Efficacy of granulocyte colony stimulating factor in patients with severe alcoholic hepatitis with partial or null response to steroid (GRACIAH trial): study protocol for a randomized controlled trial

Yuri Cho, Youn Su Park, Hwi Young Kim, Won Kim, Heon Ju Lee, Dong Joon Kim, Yuri Cho, Youn Su Park, Hwi Young Kim, Won Kim, Heon Ju Lee, Dong Joon Kim

Abstract

Background: Alcoholic hepatitis (AH) has the most severe presentation among alcohol-related liver diseases. Corticosteroids are the most widely recommended treatment for severe AH. However, more innovative, refined treatment measures are required because of its high mortality despite corticosteroid treatment. This study aims to determine whether granulocyte colony stimulating factor (G-CSF) treatment increases short-term survival in patients with severe AH refractory to corticosteroid treatment.

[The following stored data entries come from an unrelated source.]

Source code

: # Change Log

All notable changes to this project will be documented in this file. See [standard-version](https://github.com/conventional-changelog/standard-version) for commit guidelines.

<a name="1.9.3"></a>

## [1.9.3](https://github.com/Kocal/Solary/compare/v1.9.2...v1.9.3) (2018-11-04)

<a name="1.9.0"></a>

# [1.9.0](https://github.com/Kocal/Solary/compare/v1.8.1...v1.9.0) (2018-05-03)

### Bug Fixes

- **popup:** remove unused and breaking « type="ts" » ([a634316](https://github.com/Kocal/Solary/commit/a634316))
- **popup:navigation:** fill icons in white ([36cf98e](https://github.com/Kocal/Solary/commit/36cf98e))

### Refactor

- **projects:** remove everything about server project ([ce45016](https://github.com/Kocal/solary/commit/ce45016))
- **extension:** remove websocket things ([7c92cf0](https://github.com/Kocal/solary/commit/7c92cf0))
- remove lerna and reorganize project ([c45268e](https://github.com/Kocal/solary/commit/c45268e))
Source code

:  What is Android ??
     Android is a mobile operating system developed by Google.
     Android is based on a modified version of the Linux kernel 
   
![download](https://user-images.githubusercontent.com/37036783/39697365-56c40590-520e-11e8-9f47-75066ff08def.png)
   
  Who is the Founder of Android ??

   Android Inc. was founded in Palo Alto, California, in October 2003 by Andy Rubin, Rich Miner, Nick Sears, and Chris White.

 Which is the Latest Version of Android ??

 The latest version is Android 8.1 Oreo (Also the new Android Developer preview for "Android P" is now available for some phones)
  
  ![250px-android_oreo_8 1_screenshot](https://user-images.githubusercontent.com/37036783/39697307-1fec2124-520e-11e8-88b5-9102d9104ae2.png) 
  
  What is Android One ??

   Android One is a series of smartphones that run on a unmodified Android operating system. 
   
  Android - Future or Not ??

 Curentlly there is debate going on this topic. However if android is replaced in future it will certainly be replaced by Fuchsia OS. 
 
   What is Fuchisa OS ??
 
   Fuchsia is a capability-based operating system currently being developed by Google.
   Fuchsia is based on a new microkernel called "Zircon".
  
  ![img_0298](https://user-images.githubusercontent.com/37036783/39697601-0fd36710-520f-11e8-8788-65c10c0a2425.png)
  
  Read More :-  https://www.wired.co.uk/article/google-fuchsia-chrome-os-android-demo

Methods/design: Patients with severe AH whose Maddrey's discriminant function (MDF) score is ≥ 32 and who will be treated with prednisolone (40 mg/day) for 1 week will be screened. Among them, 190 subjects with a partial response (PR) (Lille score 0.16-0.56), and 78 subjects with a null response (NR) (Lille score ≥ 0.56) will be enrolled. Subjects with PR will be randomized to steroid plus placebo or steroid plus 12 G-CSF injections (5 μg/kg/day for 5 days followed by every 3 days) at a ratio of 1:1. Subjects with a NR will be randomized to the placebo or G-CSF group (1:1). Study subjects in the PR group will be treated with prednisolone for 28 days followed by dose tapering for an additional 2 weeks. The primary endpoint is the 2-month survival rate in the NR group and the 6-month survival rate in the PR group. Child-Turcotte-Pugh, model for end-stage liver disease score, and the change in the proportion of peripheral circulating CD34-positive cells will be analyzed as risk factors for mortality. Preliminary safety data for the initial 10 study subjects enrolled in the PR study will be assessed to determine whether the PR study would be continued, according to the G-CSF-mobilized, peripheral-blood stem cell donor assessment protocol of the National Marrow Donor Program.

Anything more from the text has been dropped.